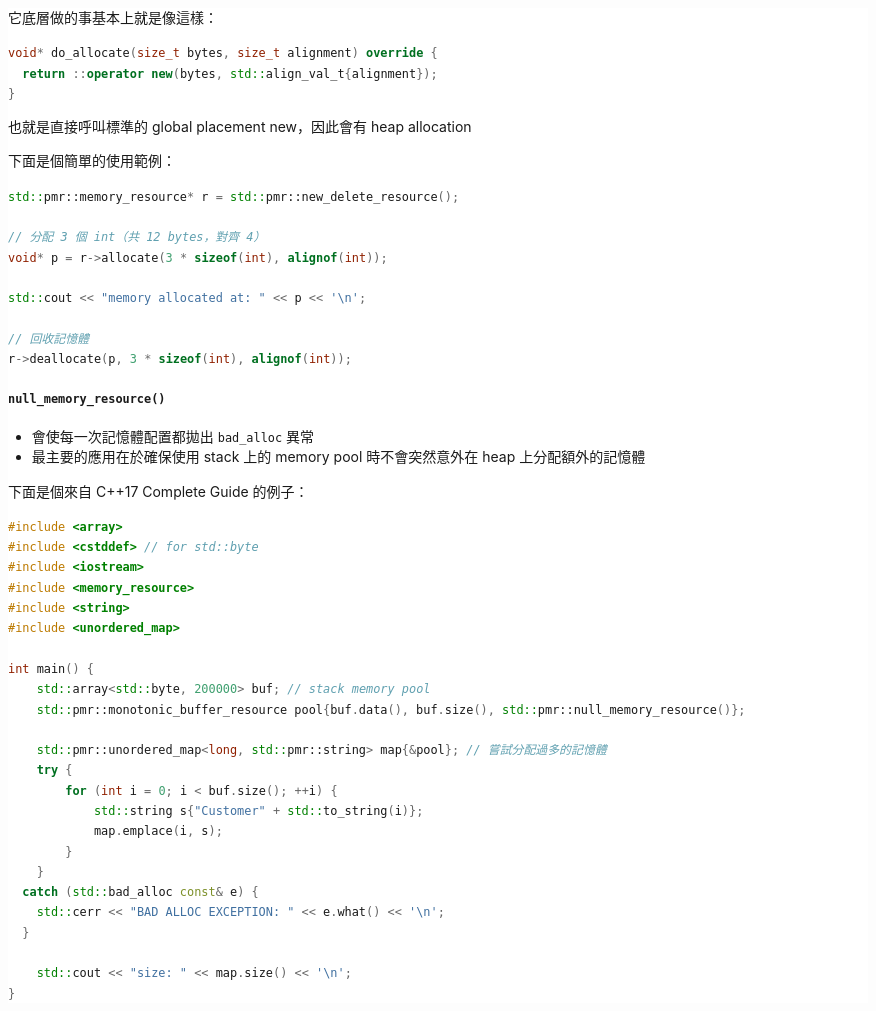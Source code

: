 它底層做的事基本上就是像這樣：

```cpp
void* do_allocate(size_t bytes, size_t alignment) override {
  return ::operator new(bytes, std::align_val_t{alignment});
}
```

也就是直接呼叫標準的 global placement new，因此會有 heap allocation

下面是個簡單的使用範例：

```cpp
std::pmr::memory_resource* r = std::pmr::new_delete_resource();

// 分配 3 個 int（共 12 bytes，對齊 4）
void* p = r->allocate(3 * sizeof(int), alignof(int));

std::cout << "memory allocated at: " << p << '\n';

// 回收記憶體
r->deallocate(p, 3 * sizeof(int), alignof(int));
```

#### `null_memory_resource()`

- 會使每一次記憶體配置都拋出 `bad_alloc` 異常
- 最主要的應用在於確保使用 stack 上的 memory pool 時不會突然意外在 heap 上分配額外的記憶體

下面是個來自 C++17 Complete Guide 的例子：

```cpp
#include <array>
#include <cstddef> // for std::byte
#include <iostream>
#include <memory_resource>
#include <string>
#include <unordered_map>

int main() {
	std::array<std::byte, 200000> buf; // stack memory pool
	std::pmr::monotonic_buffer_resource pool{buf.data(), buf.size(), std::pmr::null_memory_resource()};

	std::pmr::unordered_map<long, std::pmr::string> map{&pool}; // 嘗試分配過多的記憶體
	try {
		for (int i = 0; i < buf.size(); ++i) {
			std::string s{"Customer" + std::to_string(i)};
			map.emplace(i, s);
		}
	} 
  catch (std::bad_alloc const& e) { 
    std::cerr << "BAD ALLOC EXCEPTION: " << e.what() << '\n'; 
  }

	std::cout << "size: " << map.size() << '\n';
}
```
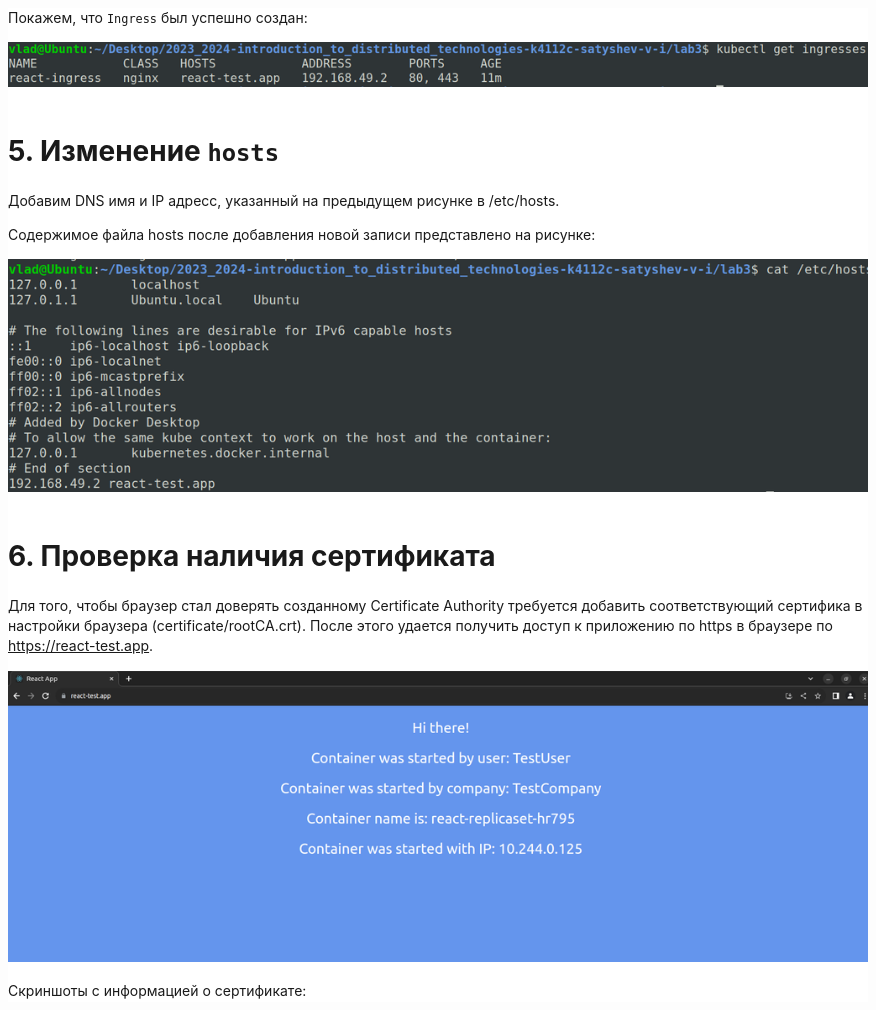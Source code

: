 Покажем, что `Ingress` был успешно создан:

![Рисунок 7](images/7.PNG)

# 5. Изменение `hosts`
Добавим DNS имя и IP адресс, указанный на предыдущем рисунке в /etc/hosts.

Содержимое файла hosts после добавления новой записи представлено на рисунке:

![Рисунок 8](images/8.PNG)

# 6. Проверка наличия сертификата
Для того, чтобы браузер стал доверять созданному Certificate Authority требуется добавить соответствующий сертифика в настройки браузера (certificate/rootCA.crt).
После этого удается получить доступ к приложению по https в браузере по https://react-test.app.

![Рисунок 9](images/9.PNG)

Скриншоты с информацией о сертификате:
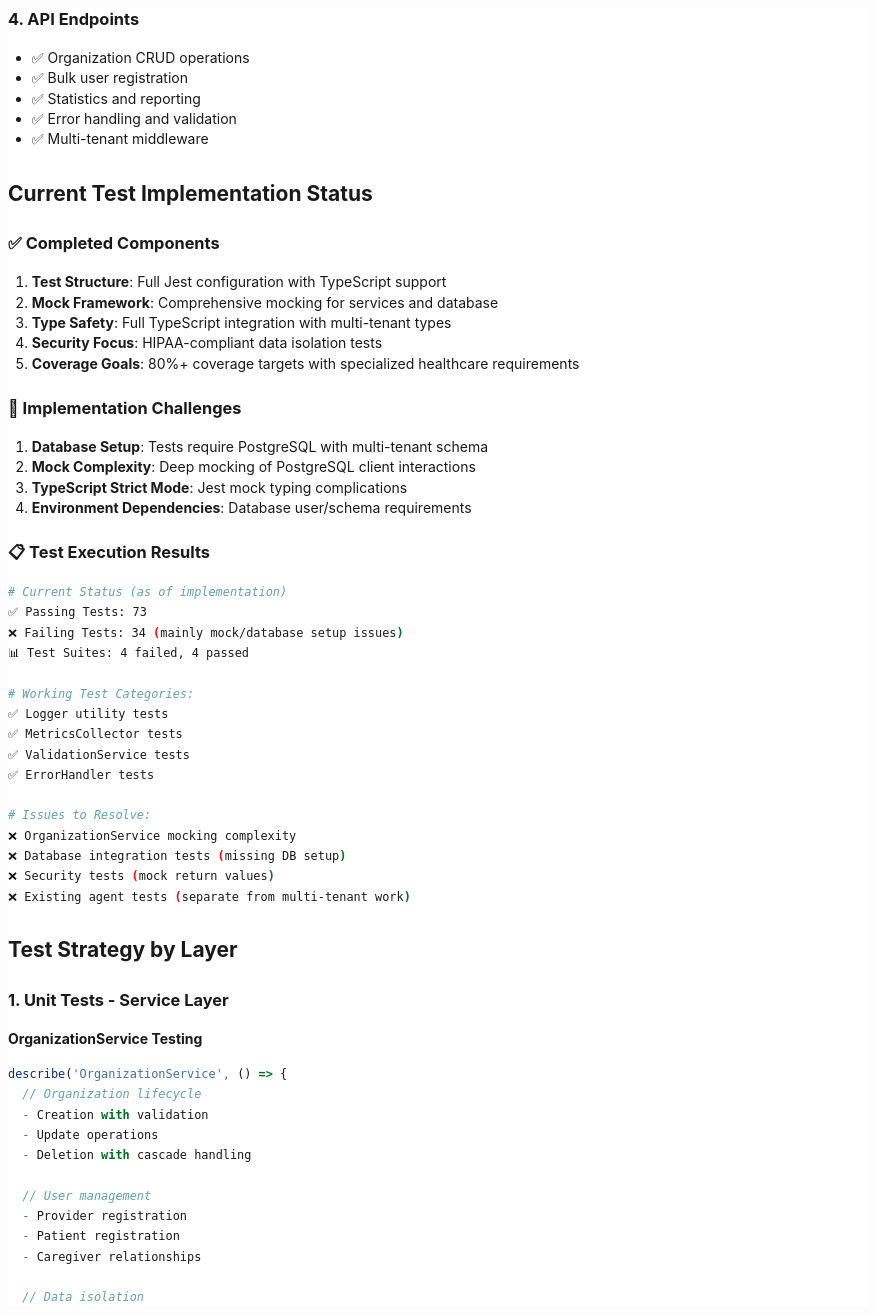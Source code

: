 ### 4. API Endpoints
- ✅ Organization CRUD operations
- ✅ Bulk user registration
- ✅ Statistics and reporting
- ✅ Error handling and validation
- ✅ Multi-tenant middleware

## Current Test Implementation Status

### ✅ Completed Components

1. **Test Structure**: Full Jest configuration with TypeScript support
2. **Mock Framework**: Comprehensive mocking for services and database
3. **Type Safety**: Full TypeScript integration with multi-tenant types
4. **Security Focus**: HIPAA-compliant data isolation tests
5. **Coverage Goals**: 80%+ coverage targets with specialized healthcare requirements

### 🚧 Implementation Challenges

1. **Database Setup**: Tests require PostgreSQL with multi-tenant schema
2. **Mock Complexity**: Deep mocking of PostgreSQL client interactions
3. **TypeScript Strict Mode**: Jest mock typing complications
4. **Environment Dependencies**: Database user/schema requirements

### 📋 Test Execution Results

```bash
# Current Status (as of implementation)
✅ Passing Tests: 73
❌ Failing Tests: 34 (mainly mock/database setup issues)
📊 Test Suites: 4 failed, 4 passed

# Working Test Categories:
✅ Logger utility tests
✅ MetricsCollector tests  
✅ ValidationService tests
✅ ErrorHandler tests

# Issues to Resolve:
❌ OrganizationService mocking complexity
❌ Database integration tests (missing DB setup)
❌ Security tests (mock return values)
❌ Existing agent tests (separate from multi-tenant work)
```

## Test Strategy by Layer

### 1. Unit Tests - Service Layer

**OrganizationService Testing**
```typescript
describe('OrganizationService', () => {
  // Organization lifecycle
  - Creation with validation
  - Update operations
  - Deletion with cascade handling
  
  // User management
  - Provider registration
  - Patient registration  
  - Caregiver relationships
  
  // Data isolation
```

::::::::::

Every entry above is to be copied verbatim, with the pictures removed.

Source code

: 它底層做的事基本上就是像這樣：

```cpp
void* do_allocate(size_t bytes, size_t alignment) override {
  return ::operator new(bytes, std::align_val_t{alignment});
}
```

也就是直接呼叫標準的 global placement new，因此會有 heap allocation

下面是個簡單的使用範例：

```cpp
std::pmr::memory_resource* r = std::pmr::new_delete_resource();

// 分配 3 個 int（共 12 bytes，對齊 4）
void* p = r->allocate(3 * sizeof(int), alignof(int));

std::cout << "memory allocated at: " << p << '\n';

// 回收記憶體
r->deallocate(p, 3 * sizeof(int), alignof(int));
```

#### `null_memory_resource()`

- 會使每一次記憶體配置都拋出 `bad_alloc` 異常
- 最主要的應用在於確保使用 stack 上的 memory pool 時不會突然意外在 heap 上分配額外的記憶體

下面是個來自 C++17 Complete Guide 的例子：

```cpp
#include <array>
#include <cstddef> // for std::byte
#include <iostream>
#include <memory_resource>
#include <string>
#include <unordered_map>

int main() {
	std::array<std::byte, 200000> buf; // stack memory pool
	std::pmr::monotonic_buffer_resource pool{buf.data(), buf.size(), std::pmr::null_memory_resource()};

	std::pmr::unordered_map<long, std::pmr::string> map{&pool}; // 嘗試分配過多的記憶體
	try {
		for (int i = 0; i < buf.size(); ++i) {
			std::string s{"Customer" + std::to_string(i)};
			map.emplace(i, s);
		}
	} 
  catch (std::bad_alloc const& e) { 
    std::cerr << "BAD ALLOC EXCEPTION: " << e.what() << '\n'; 
  }

	std::cout << "size: " << map.size() << '\n';
}
```
Source code

: Покажем, что `Ingress` был успешно создан:

![Рисунок 7](images/7.PNG)

# 5. Изменение `hosts`
Добавим DNS имя и IP адресс, указанный на предыдущем рисунке в /etc/hosts.

Содержимое файла hosts после добавления новой записи представлено на рисунке:

![Рисунок 8](images/8.PNG)

# 6. Проверка наличия сертификата
Для того, чтобы браузер стал доверять созданному Certificate Authority требуется добавить соответствующий сертифика в настройки браузера (certificate/rootCA.crt).
После этого удается получить доступ к приложению по https в браузере по https://react-test.app.

![Рисунок 9](images/9.PNG)

Скриншоты с информацией о сертификате:
Source code

: ### 4. API Endpoints
- ✅ Organization CRUD operations
- ✅ Bulk user registration
- ✅ Statistics and reporting
- ✅ Error handling and validation
- ✅ Multi-tenant middleware

## Current Test Implementation Status

### ✅ Completed Components

1. **Test Structure**: Full Jest configuration with TypeScript support
2. **Mock Framework**: Comprehensive mocking for services and database
3. **Type Safety**: Full TypeScript integration with multi-tenant types
4. **Security Focus**: HIPAA-compliant data isolation tests
5. **Coverage Goals**: 80%+ coverage targets with specialized healthcare requirements

### 🚧 Implementation Challenges

1. **Database Setup**: Tests require PostgreSQL with multi-tenant schema
2. **Mock Complexity**: Deep mocking of PostgreSQL client interactions
3. **TypeScript Strict Mode**: Jest mock typing complications
4. **Environment Dependencies**: Database user/schema requirements

### 📋 Test Execution Results

```bash
# Current Status (as of implementation)
✅ Passing Tests: 73
❌ Failing Tests: 34 (mainly mock/database setup issues)
📊 Test Suites: 4 failed, 4 passed

# Working Test Categories:
✅ Logger utility tests
✅ MetricsCollector tests  
✅ ValidationService tests
✅ ErrorHandler tests

# Issues to Resolve:
❌ OrganizationService mocking complexity
❌ Database integration tests (missing DB setup)
❌ Security tests (mock return values)
❌ Existing agent tests (separate from multi-tenant work)
```

## Test Strategy by Layer

### 1. Unit Tests - Service Layer

**OrganizationService Testing**
```typescript
describe('OrganizationService', () => {
  // Organization lifecycle
  - Creation with validation
  - Update operations
  - Deletion with cascade handling
  
  // User management
  - Provider registration
  - Patient registration  
  - Caregiver relationships
  
  // Data isolation
```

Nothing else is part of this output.